»»
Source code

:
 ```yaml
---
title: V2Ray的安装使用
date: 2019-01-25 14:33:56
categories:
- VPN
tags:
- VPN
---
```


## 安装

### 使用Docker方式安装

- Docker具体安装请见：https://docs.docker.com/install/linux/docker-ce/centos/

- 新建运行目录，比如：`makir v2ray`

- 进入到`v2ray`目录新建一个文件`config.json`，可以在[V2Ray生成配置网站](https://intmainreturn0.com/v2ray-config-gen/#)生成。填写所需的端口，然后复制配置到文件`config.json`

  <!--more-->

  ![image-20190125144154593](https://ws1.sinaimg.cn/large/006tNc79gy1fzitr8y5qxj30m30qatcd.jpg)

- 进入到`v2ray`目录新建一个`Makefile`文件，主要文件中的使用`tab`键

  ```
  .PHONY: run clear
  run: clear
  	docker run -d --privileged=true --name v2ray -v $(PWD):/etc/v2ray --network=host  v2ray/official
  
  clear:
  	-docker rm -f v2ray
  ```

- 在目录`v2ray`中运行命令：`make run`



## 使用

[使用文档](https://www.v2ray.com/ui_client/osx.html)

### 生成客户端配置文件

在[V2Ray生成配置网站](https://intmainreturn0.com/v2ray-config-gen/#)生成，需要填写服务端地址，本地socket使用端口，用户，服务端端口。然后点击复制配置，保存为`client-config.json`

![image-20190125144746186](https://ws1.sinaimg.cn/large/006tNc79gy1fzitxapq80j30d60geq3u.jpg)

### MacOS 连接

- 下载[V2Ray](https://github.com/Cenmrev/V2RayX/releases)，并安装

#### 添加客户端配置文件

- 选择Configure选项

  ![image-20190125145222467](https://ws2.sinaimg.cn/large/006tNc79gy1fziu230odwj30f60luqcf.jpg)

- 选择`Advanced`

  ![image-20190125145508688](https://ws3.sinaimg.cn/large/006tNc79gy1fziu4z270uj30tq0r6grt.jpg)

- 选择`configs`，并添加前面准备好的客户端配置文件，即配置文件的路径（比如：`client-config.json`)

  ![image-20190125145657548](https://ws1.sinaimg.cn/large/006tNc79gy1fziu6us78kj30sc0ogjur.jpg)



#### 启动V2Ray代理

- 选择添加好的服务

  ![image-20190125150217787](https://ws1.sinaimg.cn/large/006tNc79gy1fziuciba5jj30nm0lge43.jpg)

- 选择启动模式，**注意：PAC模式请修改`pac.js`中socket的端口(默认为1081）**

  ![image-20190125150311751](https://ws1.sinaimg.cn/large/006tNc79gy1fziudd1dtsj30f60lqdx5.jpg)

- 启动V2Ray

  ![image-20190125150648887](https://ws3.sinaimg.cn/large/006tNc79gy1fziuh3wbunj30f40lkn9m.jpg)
««
Work order
In the entries above, find each line that includes the string "json" and copy it.

Task response
- 进入到`v2ray`目录新建一个文件`config.json`，可以在[V2Ray生成配置网站](https://intmainreturn0.com/v2ray-config-gen/#)生成。填写所需的端口，然后复制配置到文件`config.json`
在[V2Ray生成配置网站](https://intmainreturn0.com/v2ray-config-gen/#)生成，需要填写服务端地址，本地socket使用端口，用户，服务端端口。然后点击复制配置，保存为`client-config.json`
- 选择`configs`，并添加前面准备好的客户端配置文件，即配置文件的路径（比如：`client-config.json`)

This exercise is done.